» Directions
Please return every line in the entries below with the word "length" in it.

» Saved entries
▼▼▼

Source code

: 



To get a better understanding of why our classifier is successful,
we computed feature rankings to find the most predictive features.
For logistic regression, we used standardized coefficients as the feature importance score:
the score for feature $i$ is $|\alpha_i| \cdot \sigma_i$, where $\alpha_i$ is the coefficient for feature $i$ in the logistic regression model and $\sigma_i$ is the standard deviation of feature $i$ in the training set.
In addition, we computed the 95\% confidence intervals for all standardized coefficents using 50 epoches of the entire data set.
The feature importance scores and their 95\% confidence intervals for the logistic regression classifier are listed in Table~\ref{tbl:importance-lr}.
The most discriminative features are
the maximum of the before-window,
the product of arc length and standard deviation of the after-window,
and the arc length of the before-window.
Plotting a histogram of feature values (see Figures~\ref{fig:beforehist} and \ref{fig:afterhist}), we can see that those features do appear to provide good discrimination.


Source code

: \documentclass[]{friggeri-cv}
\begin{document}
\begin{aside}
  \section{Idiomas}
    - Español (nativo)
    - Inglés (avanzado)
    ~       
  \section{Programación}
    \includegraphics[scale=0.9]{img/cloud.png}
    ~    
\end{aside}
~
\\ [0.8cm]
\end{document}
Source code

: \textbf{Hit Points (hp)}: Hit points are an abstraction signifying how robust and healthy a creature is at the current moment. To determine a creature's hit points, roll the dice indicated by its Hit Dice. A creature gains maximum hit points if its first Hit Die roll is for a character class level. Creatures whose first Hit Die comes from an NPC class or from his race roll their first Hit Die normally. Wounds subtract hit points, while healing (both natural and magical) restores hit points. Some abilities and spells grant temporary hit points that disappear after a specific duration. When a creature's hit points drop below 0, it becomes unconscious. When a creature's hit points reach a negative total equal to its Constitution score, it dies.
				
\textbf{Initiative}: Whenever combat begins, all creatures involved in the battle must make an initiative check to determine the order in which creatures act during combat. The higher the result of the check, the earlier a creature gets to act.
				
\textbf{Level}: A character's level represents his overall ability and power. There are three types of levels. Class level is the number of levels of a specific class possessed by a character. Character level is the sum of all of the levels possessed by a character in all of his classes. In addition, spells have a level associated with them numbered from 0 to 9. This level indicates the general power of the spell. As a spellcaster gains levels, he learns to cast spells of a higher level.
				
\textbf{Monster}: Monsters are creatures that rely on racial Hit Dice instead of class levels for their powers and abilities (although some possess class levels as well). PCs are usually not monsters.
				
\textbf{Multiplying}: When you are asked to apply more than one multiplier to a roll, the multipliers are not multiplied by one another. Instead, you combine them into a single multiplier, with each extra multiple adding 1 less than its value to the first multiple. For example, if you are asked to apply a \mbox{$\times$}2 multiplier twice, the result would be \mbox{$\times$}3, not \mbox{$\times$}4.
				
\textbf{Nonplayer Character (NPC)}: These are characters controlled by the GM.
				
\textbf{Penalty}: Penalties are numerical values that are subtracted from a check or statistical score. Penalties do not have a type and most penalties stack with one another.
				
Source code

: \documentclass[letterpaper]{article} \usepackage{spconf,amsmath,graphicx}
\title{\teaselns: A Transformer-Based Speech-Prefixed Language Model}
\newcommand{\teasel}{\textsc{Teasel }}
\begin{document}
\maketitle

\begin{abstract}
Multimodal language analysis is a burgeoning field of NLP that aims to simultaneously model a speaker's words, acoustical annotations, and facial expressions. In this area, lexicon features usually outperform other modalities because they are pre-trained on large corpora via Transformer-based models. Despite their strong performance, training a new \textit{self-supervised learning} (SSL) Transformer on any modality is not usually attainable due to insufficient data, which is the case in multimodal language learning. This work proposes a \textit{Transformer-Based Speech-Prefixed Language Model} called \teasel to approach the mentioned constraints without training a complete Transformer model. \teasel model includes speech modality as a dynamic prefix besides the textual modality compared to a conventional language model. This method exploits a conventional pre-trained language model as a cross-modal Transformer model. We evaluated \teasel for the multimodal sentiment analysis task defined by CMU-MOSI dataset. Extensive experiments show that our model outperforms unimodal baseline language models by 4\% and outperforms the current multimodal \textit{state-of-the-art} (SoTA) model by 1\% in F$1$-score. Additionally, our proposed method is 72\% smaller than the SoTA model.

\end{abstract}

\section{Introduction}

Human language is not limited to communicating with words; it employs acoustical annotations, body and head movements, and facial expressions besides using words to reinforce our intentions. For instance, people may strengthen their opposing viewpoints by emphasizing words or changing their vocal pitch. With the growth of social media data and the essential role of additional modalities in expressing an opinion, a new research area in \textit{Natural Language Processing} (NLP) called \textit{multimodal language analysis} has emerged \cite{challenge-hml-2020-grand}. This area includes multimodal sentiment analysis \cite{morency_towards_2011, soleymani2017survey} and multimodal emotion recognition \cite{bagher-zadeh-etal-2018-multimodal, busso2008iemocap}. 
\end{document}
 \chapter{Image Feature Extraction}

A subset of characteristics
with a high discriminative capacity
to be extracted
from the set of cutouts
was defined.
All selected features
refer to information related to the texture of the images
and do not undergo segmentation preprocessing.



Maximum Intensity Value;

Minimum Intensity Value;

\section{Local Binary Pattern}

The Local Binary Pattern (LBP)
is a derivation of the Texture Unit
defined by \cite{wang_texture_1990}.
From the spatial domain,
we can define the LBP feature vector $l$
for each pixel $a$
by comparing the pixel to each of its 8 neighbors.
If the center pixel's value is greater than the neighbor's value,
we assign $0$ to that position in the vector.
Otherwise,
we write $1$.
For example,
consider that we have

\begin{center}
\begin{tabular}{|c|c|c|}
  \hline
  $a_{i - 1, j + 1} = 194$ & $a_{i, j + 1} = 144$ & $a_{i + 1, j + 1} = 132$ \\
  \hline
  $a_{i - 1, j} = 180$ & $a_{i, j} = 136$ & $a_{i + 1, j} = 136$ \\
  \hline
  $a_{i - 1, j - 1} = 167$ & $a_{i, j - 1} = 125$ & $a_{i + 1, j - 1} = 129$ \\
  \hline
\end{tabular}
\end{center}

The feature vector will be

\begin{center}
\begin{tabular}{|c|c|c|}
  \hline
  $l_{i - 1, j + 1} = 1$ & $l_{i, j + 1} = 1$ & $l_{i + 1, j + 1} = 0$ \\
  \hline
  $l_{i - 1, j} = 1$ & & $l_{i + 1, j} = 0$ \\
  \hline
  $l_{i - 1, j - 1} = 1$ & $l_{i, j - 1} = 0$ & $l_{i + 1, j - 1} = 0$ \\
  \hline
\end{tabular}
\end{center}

▲▲▲

» Solution below
the product of arc length and standard deviation of the after-window,
and the arc length of the before-window.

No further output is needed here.